**WHAT IS BEING ASKED:**
Your answer should hold every line of the records below that contains the string "development".

Dataset entries:

-----

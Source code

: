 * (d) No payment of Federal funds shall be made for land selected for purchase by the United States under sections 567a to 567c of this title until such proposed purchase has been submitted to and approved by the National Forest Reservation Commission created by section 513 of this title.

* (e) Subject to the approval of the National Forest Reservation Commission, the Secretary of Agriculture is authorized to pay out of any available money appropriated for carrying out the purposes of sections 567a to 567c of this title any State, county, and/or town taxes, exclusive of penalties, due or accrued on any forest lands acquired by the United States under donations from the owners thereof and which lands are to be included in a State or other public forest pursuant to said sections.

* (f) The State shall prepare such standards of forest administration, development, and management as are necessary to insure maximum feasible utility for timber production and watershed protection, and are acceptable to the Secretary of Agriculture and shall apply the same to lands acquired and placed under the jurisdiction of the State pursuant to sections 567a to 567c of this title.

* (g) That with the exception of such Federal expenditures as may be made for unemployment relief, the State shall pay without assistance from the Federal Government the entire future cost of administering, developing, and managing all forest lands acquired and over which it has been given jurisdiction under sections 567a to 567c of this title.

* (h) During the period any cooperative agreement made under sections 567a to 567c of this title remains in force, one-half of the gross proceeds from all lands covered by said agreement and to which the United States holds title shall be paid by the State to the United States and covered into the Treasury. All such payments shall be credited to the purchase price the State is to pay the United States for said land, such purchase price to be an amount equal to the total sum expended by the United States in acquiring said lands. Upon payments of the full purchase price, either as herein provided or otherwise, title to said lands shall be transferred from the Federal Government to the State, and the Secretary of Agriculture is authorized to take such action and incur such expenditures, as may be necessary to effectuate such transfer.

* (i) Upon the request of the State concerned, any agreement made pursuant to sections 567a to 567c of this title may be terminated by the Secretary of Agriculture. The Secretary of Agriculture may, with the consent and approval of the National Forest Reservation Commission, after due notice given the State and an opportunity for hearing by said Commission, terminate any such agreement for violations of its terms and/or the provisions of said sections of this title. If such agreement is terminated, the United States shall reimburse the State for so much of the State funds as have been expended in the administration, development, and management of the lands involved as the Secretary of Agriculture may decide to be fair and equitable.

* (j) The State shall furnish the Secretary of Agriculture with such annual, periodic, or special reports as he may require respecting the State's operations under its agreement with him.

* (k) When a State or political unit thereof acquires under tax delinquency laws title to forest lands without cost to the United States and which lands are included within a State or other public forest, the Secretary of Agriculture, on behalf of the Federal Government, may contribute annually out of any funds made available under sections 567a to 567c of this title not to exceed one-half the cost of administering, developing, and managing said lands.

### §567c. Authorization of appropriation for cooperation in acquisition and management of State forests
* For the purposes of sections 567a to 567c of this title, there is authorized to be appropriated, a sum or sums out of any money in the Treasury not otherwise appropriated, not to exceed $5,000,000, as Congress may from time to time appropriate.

-----

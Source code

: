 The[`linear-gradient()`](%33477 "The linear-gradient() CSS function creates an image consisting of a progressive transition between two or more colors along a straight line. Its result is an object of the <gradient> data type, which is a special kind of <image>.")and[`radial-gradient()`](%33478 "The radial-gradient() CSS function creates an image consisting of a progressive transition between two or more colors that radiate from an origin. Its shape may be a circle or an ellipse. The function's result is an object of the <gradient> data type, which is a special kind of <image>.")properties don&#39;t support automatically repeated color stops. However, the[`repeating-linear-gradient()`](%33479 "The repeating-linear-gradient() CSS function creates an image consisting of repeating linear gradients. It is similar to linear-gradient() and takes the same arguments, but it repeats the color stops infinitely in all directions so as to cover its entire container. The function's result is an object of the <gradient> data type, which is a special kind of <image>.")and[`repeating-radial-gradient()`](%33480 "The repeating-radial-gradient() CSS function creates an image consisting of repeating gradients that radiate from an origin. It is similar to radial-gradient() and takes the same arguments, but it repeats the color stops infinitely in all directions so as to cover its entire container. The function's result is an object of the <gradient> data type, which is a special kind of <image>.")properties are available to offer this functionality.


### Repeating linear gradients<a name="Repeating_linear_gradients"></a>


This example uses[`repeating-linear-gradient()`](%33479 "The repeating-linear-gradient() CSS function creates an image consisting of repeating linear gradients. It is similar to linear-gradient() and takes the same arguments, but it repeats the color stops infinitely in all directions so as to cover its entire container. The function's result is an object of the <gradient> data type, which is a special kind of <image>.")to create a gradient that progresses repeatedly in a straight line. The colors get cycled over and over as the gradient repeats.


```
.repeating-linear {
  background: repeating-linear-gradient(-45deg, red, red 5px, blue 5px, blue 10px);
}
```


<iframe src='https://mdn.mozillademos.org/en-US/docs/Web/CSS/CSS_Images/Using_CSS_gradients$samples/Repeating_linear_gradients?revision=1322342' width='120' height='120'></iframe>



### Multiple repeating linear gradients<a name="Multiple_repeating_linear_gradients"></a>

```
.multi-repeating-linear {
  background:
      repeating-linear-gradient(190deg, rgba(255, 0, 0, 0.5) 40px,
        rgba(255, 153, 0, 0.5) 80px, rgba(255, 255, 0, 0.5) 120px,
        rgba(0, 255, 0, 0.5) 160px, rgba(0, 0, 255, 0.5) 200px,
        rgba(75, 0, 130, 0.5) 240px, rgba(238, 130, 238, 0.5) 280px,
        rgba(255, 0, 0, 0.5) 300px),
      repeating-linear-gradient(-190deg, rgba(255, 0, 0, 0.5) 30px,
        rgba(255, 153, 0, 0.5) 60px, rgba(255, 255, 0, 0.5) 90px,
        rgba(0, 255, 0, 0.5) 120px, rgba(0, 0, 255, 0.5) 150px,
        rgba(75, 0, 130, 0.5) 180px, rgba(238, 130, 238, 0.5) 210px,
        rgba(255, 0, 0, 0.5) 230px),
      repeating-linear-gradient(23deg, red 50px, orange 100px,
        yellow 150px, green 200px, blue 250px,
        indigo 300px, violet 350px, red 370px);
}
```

-----

**RESPONSE FOR THIS EXERCISE:**
* (f) The State shall prepare such standards of forest administration, development, and management as are necessary to insure maximum feasible utility for timber production and watershed protection, and are acceptable to the Secretary of Agriculture and shall apply the same to lands acquired and placed under the jurisdiction of the State pursuant to sections 567a to 567c of this title.
* (i) Upon the request of the State concerned, any agreement made pursuant to sections 567a to 567c of this title may be terminated by the Secretary of Agriculture. The Secretary of Agriculture may, with the consent and approval of the National Forest Reservation Commission, after due notice given the State and an opportunity for hearing by said Commission, terminate any such agreement for violations of its terms and/or the provisions of said sections of this title. If such agreement is terminated, the United States shall reimburse the State for so much of the State funds as have been expended in the administration, development, and management of the lands involved as the Secretary of Agriculture may decide to be fair and equitable.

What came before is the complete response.